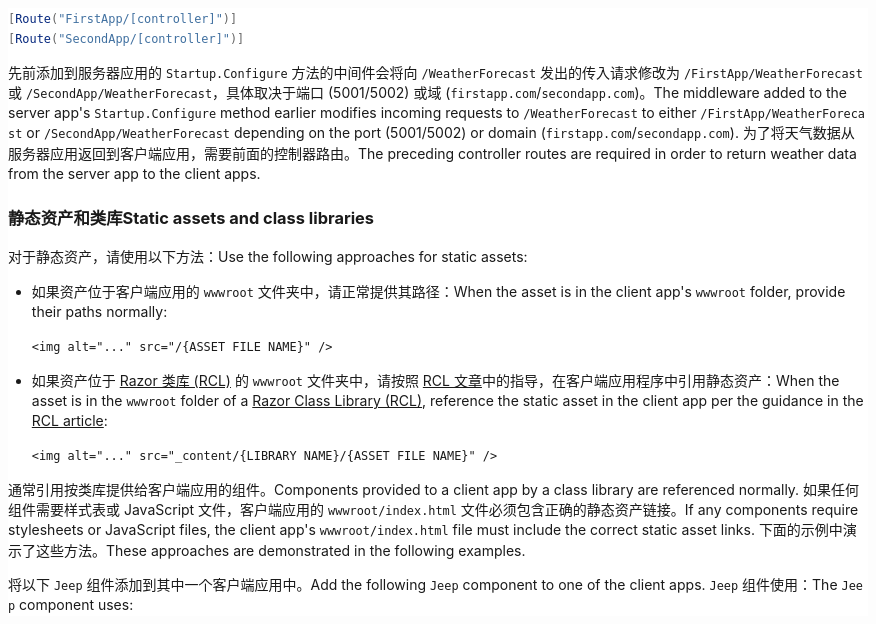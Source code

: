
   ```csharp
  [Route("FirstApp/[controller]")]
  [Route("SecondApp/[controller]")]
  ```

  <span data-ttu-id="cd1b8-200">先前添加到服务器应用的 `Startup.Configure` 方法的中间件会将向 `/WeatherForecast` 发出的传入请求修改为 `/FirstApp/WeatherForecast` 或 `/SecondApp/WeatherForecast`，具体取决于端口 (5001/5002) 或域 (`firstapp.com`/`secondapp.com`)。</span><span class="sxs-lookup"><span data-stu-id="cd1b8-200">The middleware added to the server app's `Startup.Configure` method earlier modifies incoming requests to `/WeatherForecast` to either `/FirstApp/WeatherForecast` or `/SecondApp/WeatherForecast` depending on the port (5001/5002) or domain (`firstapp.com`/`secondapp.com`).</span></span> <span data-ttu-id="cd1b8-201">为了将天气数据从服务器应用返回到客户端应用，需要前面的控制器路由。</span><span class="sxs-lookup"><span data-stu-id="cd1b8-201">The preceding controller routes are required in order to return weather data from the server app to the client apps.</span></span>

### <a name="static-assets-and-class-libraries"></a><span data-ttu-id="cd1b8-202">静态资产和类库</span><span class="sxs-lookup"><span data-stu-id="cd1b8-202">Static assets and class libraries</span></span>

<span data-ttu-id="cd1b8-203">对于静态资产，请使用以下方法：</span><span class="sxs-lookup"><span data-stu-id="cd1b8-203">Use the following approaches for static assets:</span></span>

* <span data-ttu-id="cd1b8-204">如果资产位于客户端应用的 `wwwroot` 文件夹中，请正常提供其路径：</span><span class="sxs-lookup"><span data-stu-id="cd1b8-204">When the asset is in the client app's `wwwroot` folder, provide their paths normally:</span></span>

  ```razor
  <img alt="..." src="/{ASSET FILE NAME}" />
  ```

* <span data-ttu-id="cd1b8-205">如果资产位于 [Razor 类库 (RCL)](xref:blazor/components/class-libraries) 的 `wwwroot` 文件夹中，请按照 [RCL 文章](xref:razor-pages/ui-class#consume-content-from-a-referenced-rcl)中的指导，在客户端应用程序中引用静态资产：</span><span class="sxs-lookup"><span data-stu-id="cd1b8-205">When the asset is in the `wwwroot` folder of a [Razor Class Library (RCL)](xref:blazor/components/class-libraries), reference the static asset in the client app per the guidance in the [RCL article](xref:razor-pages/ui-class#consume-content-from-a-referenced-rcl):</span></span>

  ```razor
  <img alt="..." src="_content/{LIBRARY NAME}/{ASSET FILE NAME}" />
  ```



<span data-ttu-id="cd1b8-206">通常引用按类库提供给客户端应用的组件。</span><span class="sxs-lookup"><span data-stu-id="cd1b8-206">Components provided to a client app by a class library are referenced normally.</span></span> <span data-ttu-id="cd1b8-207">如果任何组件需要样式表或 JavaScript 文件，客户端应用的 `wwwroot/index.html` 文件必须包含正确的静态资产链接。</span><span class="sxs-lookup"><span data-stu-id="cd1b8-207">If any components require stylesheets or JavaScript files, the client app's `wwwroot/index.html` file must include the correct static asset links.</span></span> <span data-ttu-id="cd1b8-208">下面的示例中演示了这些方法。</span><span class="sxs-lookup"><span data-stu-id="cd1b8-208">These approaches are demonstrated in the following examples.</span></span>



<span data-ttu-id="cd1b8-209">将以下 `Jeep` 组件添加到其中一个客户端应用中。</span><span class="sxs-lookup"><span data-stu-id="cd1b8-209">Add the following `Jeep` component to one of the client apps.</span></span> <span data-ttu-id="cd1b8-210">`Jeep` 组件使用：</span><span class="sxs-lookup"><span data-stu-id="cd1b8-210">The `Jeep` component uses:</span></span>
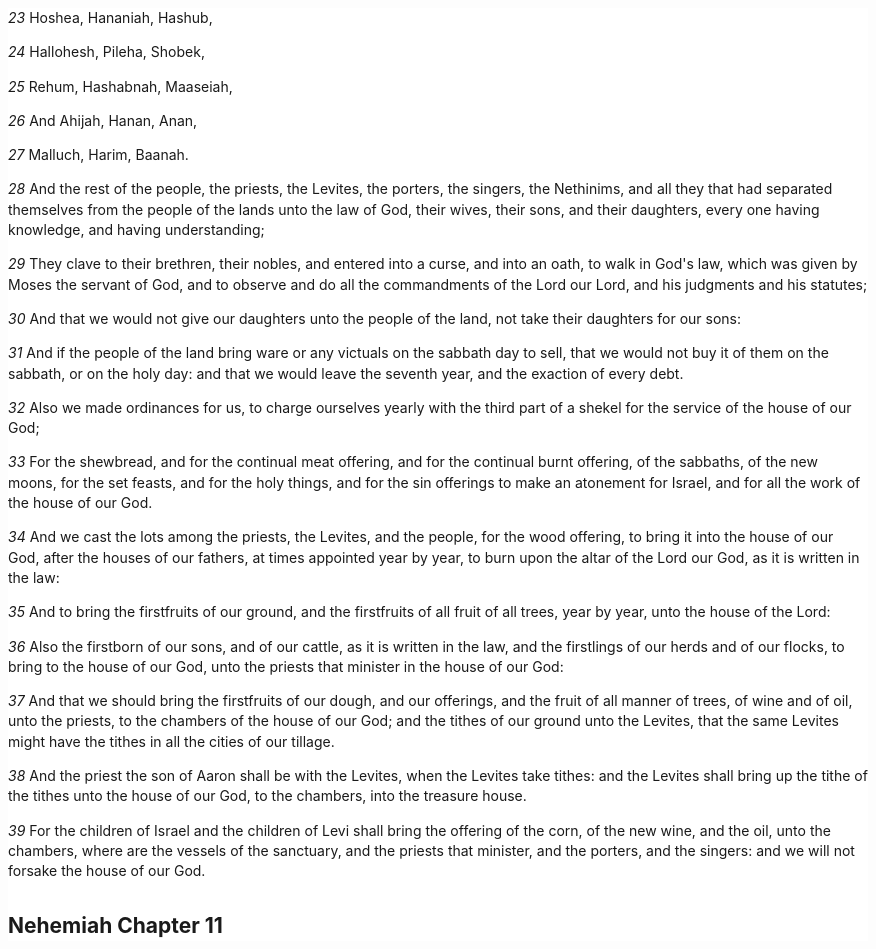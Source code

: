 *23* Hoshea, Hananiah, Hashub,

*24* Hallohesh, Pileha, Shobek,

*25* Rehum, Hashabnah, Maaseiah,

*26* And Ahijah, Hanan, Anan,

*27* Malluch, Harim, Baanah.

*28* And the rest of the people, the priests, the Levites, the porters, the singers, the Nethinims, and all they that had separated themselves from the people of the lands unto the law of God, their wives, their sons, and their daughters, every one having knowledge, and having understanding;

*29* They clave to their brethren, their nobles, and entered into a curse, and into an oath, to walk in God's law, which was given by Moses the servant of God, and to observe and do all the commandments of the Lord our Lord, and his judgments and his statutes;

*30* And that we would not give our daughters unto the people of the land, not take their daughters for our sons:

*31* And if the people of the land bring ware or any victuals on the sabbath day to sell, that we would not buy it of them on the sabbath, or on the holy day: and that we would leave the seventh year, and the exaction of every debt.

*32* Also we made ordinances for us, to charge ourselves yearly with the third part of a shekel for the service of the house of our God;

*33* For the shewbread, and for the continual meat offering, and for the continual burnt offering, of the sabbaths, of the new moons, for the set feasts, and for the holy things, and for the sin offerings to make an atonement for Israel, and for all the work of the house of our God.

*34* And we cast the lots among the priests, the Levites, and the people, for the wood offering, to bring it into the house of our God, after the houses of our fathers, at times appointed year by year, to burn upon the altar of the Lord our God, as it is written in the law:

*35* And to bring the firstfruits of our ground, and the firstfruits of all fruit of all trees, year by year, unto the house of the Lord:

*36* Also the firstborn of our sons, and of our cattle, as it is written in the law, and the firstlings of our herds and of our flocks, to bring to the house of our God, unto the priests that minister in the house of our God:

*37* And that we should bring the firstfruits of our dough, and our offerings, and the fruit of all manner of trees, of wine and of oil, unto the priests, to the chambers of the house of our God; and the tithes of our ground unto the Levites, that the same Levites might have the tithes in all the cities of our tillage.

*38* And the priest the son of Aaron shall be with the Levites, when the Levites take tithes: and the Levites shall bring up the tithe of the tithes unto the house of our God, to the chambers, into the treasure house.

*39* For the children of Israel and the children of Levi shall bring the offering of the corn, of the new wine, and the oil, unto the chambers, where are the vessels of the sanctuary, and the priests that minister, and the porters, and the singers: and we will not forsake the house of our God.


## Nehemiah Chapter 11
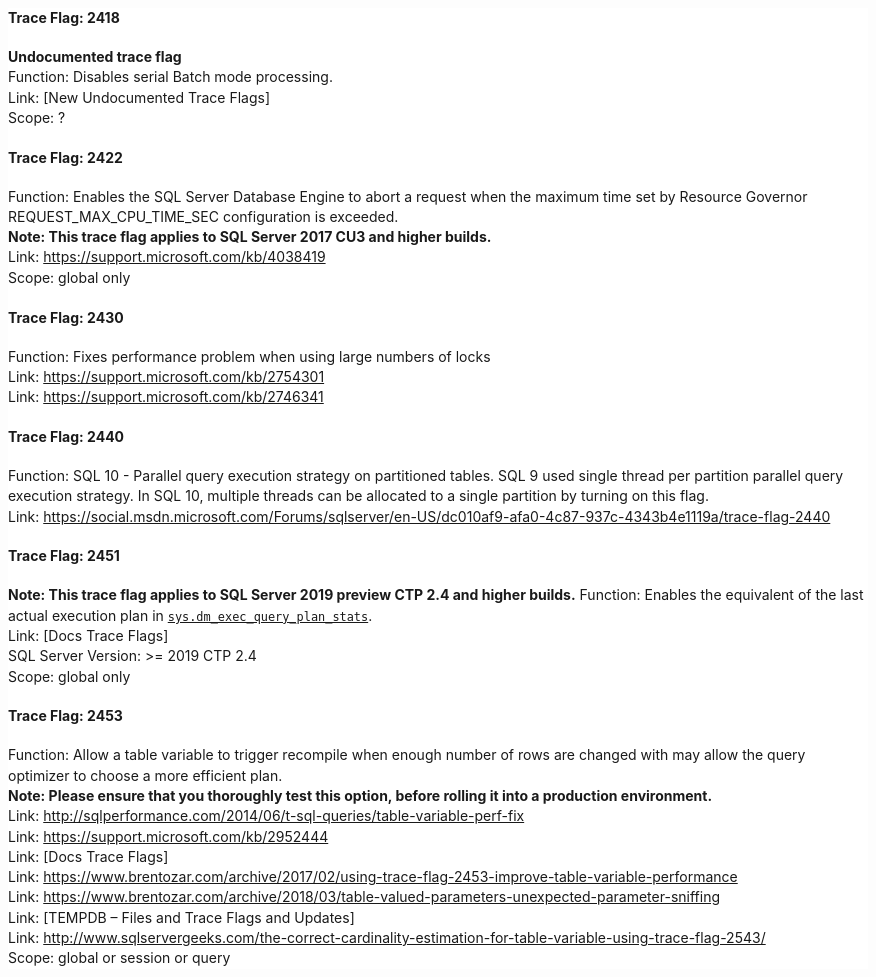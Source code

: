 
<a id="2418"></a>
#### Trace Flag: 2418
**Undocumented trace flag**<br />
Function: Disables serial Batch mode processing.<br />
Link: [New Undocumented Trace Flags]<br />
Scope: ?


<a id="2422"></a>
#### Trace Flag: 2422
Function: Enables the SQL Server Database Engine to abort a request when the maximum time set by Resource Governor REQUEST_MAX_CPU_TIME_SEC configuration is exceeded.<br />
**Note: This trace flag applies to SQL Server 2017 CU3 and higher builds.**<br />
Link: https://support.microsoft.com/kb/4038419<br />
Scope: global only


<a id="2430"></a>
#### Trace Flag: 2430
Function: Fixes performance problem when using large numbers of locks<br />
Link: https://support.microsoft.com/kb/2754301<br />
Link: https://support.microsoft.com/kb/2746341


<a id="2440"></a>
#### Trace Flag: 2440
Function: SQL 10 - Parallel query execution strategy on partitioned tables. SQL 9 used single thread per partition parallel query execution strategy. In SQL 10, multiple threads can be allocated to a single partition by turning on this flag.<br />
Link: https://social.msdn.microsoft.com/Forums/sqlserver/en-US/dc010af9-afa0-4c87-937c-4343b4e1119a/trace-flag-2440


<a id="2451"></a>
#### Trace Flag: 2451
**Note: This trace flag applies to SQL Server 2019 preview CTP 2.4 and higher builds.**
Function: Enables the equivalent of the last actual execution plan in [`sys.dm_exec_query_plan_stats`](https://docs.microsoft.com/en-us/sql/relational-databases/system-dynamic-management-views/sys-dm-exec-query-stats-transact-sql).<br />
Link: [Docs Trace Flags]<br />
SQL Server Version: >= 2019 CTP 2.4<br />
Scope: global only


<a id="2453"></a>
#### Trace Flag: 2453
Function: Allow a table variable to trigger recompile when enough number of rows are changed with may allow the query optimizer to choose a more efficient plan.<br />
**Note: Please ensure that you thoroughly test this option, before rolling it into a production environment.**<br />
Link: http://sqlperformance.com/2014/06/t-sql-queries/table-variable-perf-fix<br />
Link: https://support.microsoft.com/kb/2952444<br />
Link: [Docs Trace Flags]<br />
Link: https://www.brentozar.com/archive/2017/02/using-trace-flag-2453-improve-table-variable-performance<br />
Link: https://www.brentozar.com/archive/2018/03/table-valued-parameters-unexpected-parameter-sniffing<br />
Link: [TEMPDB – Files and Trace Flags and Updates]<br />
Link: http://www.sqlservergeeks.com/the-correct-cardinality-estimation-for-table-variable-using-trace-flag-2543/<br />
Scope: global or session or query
============
■ **What is needed**: From the listing above, work out the number of lines that contain "builds" and give only that.

■ **Result of this task**: 2